I’ve done many things in my life, cycled to Everest, worked with Presidents and royalty, and been married 29 years with four children, but the most positive reaction I’ve had to anything was for a trip I took across Britain, without my mobile phone! It turned out that talking to strangers for help and their resulting kindness would become a life-affirming and life-changing experience.

My mobile had broken, and it got me thinking about how much we depend on them, for everything. Elon Musk said that having that ‘always-on’ access to information means that we are already half robot. I want to be fully human though – so I set off to travel the length of Britain without that instant access to everything I believed I needed….and social media!

I was helped in the direction of interesting places, favourite coffee shops and unknown shortcuts, through real conversations with real people. Mainly, midlifers, that like me, want to spend their time connecting, feeling useful and sharing passions. Conversations quite quickly deepened from “where are you going?” to “why?” to the meaning of life.

Our world is changing quickly. When the average age of a boss is 37, most midlifers have now plateaued or becoming superfluous to the job market. Work from home means we may rarely ever go back to an office and can go days without face-to-face interaction. We don’t want this life. We want to chat…and on my ride, chat they did, about life, relationships, regrets, new ideas and plans for future adventures.

Everyone I spoke to wants to live more of their life off-screen, outside, sharing time with other people – a simple life – where how we spend our time is more important than how we spend our money.

We don’t want to be half-robot. Moments of real-life connection make the world go round. Moments we rarely get on screen but are abundant in real life. Whilst we battle for the natural planet, we mustn’t lose the connections that are critical to human nature.

Our mental health is taking a kicking as we feel undervalued and have to spend more time alone than we like. 'What the hell am I going to do for the next ten years?' We ask ourselves…

“How do I live my best life?” there are no second chances. Midlifers want authentic lives rich in well-being, passion, culture, friendship and the outside.

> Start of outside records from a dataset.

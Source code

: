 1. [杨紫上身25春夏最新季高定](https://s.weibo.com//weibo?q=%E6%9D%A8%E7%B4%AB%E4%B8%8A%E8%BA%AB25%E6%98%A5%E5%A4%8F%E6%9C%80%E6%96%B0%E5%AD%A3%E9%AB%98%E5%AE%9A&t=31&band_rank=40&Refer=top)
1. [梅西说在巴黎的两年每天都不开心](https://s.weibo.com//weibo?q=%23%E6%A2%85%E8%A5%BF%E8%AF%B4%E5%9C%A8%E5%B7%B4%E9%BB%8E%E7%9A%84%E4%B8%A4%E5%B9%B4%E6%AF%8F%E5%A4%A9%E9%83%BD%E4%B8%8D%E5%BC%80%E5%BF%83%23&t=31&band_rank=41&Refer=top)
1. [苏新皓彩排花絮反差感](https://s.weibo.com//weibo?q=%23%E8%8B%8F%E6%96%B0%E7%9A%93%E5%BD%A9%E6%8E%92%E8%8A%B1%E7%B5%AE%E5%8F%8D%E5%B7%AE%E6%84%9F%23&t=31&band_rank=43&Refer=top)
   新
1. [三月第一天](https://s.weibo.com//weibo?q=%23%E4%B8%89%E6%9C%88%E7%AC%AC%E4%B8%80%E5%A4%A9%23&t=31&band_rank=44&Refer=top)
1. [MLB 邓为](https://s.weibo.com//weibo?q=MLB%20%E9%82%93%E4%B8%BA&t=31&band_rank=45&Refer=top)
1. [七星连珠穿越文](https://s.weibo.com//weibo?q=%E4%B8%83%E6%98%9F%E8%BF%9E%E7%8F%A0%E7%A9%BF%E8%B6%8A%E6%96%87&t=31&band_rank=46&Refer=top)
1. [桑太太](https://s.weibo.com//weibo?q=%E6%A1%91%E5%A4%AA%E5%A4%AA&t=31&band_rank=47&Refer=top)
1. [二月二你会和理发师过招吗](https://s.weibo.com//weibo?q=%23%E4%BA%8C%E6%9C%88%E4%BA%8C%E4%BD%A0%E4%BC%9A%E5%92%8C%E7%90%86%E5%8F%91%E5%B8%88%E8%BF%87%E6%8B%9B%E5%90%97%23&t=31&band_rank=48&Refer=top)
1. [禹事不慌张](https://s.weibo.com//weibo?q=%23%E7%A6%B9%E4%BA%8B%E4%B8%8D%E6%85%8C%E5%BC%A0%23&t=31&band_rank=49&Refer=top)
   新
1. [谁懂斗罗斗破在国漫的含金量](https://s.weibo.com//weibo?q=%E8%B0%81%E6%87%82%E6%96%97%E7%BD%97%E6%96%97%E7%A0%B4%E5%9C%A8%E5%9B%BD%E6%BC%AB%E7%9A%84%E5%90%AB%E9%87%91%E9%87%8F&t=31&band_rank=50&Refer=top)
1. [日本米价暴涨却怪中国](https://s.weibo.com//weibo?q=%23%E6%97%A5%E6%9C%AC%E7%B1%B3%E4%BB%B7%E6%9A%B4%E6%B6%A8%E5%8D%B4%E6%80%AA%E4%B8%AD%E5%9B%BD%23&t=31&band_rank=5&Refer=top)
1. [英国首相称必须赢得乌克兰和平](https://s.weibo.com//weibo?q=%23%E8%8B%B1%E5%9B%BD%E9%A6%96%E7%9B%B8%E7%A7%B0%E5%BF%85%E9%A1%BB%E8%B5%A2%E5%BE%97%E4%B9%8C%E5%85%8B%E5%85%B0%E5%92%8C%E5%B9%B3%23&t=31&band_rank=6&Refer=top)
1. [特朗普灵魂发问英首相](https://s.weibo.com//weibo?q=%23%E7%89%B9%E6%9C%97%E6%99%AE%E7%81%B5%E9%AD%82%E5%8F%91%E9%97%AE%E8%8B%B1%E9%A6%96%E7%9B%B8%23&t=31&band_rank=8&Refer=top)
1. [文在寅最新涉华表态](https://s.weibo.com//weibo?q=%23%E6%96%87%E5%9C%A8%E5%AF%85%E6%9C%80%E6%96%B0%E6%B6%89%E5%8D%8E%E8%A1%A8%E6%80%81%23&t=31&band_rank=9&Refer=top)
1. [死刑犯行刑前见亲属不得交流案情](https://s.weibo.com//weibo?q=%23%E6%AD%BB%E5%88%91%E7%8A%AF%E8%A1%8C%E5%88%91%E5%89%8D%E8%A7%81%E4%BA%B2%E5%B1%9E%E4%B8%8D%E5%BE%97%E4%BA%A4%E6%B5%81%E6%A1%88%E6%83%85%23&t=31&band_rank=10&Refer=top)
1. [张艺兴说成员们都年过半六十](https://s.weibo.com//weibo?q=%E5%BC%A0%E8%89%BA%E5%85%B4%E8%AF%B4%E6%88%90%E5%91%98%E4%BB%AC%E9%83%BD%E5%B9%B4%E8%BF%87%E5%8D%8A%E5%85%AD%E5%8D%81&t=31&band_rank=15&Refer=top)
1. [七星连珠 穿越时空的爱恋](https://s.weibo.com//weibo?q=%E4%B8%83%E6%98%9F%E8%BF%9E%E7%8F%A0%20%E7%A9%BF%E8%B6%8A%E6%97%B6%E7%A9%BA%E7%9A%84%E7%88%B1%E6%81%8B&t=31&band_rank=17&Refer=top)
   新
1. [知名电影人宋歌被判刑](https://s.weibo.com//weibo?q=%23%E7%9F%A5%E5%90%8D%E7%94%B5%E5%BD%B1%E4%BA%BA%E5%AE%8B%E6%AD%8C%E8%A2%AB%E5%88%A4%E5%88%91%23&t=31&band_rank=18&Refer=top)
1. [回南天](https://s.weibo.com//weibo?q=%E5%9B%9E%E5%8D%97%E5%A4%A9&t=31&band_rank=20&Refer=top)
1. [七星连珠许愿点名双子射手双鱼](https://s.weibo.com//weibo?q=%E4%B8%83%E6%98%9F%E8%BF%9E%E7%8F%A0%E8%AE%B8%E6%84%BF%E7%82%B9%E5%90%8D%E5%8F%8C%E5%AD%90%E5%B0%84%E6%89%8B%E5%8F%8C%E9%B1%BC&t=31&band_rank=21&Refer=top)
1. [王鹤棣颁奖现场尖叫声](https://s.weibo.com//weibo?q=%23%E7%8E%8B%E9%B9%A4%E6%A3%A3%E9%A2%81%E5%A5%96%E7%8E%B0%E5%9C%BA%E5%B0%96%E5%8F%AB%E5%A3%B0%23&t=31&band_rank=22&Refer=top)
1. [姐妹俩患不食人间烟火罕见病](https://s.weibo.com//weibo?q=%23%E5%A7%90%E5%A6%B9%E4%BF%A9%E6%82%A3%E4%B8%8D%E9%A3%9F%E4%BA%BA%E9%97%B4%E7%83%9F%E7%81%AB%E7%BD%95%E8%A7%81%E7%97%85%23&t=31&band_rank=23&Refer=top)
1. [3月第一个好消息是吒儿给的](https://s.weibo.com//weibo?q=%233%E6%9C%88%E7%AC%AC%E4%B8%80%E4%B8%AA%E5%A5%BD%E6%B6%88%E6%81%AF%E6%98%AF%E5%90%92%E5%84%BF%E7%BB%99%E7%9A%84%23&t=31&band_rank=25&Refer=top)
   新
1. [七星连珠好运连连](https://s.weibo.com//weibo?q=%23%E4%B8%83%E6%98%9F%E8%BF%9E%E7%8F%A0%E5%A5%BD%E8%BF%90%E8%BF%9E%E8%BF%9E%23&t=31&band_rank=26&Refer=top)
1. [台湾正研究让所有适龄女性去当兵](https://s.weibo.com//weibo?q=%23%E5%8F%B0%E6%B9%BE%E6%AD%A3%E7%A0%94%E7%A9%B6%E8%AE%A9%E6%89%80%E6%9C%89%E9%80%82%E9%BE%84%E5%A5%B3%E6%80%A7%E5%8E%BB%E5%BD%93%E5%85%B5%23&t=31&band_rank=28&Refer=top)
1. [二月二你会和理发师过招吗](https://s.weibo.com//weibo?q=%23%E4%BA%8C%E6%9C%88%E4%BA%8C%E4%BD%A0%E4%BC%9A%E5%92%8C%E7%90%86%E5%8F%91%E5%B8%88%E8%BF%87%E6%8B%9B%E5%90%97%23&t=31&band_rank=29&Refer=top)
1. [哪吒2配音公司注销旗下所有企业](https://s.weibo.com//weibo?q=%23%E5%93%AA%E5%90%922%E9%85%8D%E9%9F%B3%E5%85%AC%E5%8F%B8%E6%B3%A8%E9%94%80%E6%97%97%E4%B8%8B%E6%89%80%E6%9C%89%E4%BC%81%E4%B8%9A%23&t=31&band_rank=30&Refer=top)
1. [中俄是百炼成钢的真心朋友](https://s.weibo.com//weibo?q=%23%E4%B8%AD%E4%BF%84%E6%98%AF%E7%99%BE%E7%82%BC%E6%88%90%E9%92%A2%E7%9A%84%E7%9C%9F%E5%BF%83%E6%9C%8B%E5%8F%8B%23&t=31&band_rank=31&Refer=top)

Cycling without my mobile was just one example of that best life Helen and I are now trying to live. People think we are living a dream, but it took sacrifice, hard decisions and changes in our priorities. Breaking away from the expectations of society is tough.

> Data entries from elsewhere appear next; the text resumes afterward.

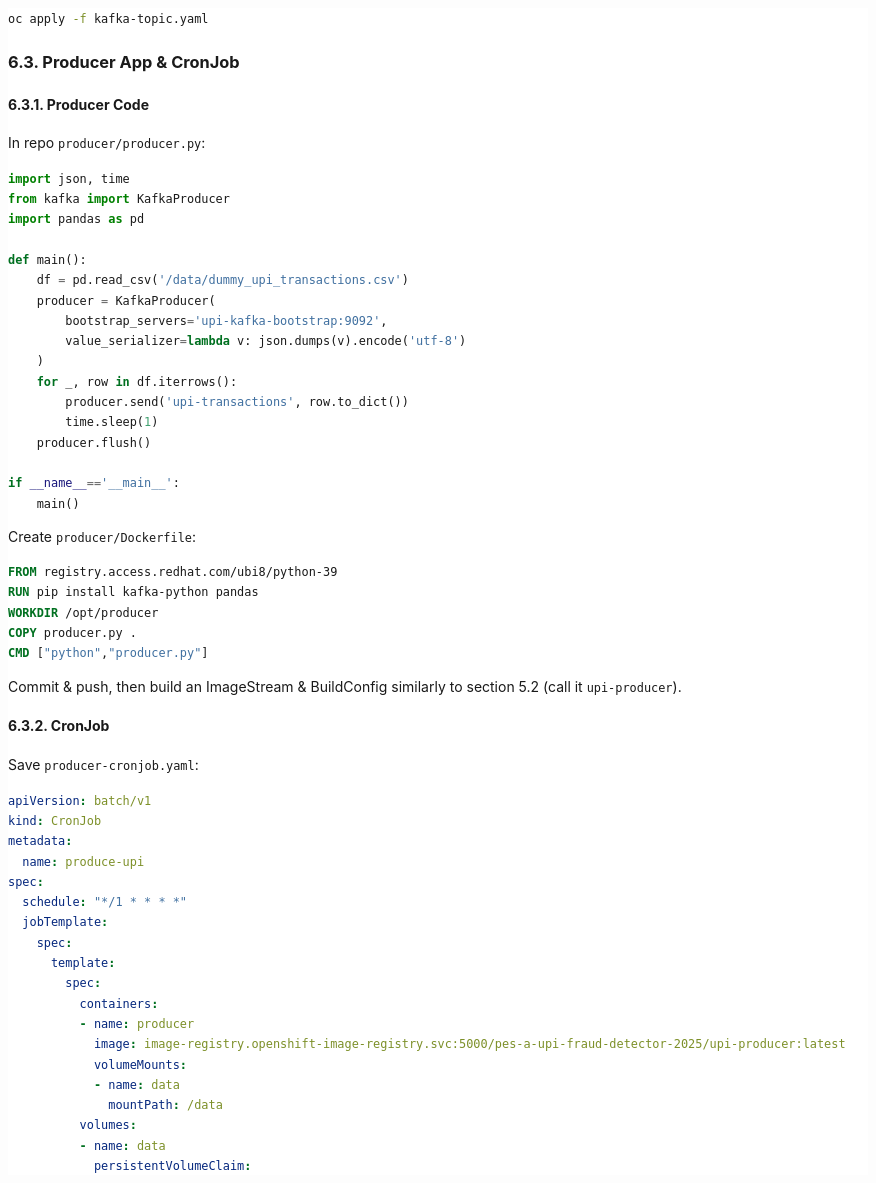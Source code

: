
 ```bash
oc apply -f kafka-topic.yaml
```

### 6.3. Producer App & CronJob

#### 6.3.1. Producer Code

In repo `producer/producer.py`:

```python
import json, time
from kafka import KafkaProducer
import pandas as pd

def main():
    df = pd.read_csv('/data/dummy_upi_transactions.csv')
    producer = KafkaProducer(
        bootstrap_servers='upi-kafka-bootstrap:9092',
        value_serializer=lambda v: json.dumps(v).encode('utf-8')
    )
    for _, row in df.iterrows():
        producer.send('upi-transactions', row.to_dict())
        time.sleep(1)
    producer.flush()

if __name__=='__main__':
    main()
```

Create `producer/Dockerfile`:

```dockerfile
FROM registry.access.redhat.com/ubi8/python-39
RUN pip install kafka-python pandas
WORKDIR /opt/producer
COPY producer.py .
CMD ["python","producer.py"]
```

Commit & push, then build an ImageStream & BuildConfig similarly to section 5.2 (call it `upi-producer`).

#### 6.3.2. CronJob

Save `producer-cronjob.yaml`:

```yaml
apiVersion: batch/v1
kind: CronJob
metadata:
  name: produce-upi
spec:
  schedule: "*/1 * * * *"
  jobTemplate:
    spec:
      template:
        spec:
          containers:
          - name: producer
            image: image-registry.openshift-image-registry.svc:5000/pes-a-upi-fraud-detector-2025/upi-producer:latest
            volumeMounts:
            - name: data
              mountPath: /data
          volumes:
          - name: data
            persistentVolumeClaim:
```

My first job was as a shop assistant and my last was running an agency with over a hundred employees. I worked hard, I was successful, but I very rarely enjoyed it, I was stressed and unhappy. Helen and I broke up. I needed to get off the treadmill to get my family and happiness back.

I made my first step away by turning down the opportunity to earn £millions and going to work for charities instead, spending ten years working with some well-known and important names on global causes.

And then step two, I went part-time, retaining some feeling of value and income but in-between time, spending more time with my family and on fun cycle trips - to Everest, India and across continents.

Cycling found me the place we are at now – living simply, enjoying simple pleasures in a little-known paradise at the centre of ancient Greece, home of the world’s first health sanctuary with a community rich in all we need - well-being, passion, culture, friendship, the outside - and the smells of good food!

But now I’m 60, traditionally we’re meant to start slowing down - I’ve been given a free bus pass! But our community here is not ready to slow down. We are the first generation that has the opportunity to live their best years after 60 - full of adventure, passion, well-being and purpose.

We only achieve this by learning from everyone we meet - there are so many different ways to live. This is where we share learnings and inspiration for anyone to be able to make 60+ the best years of their life.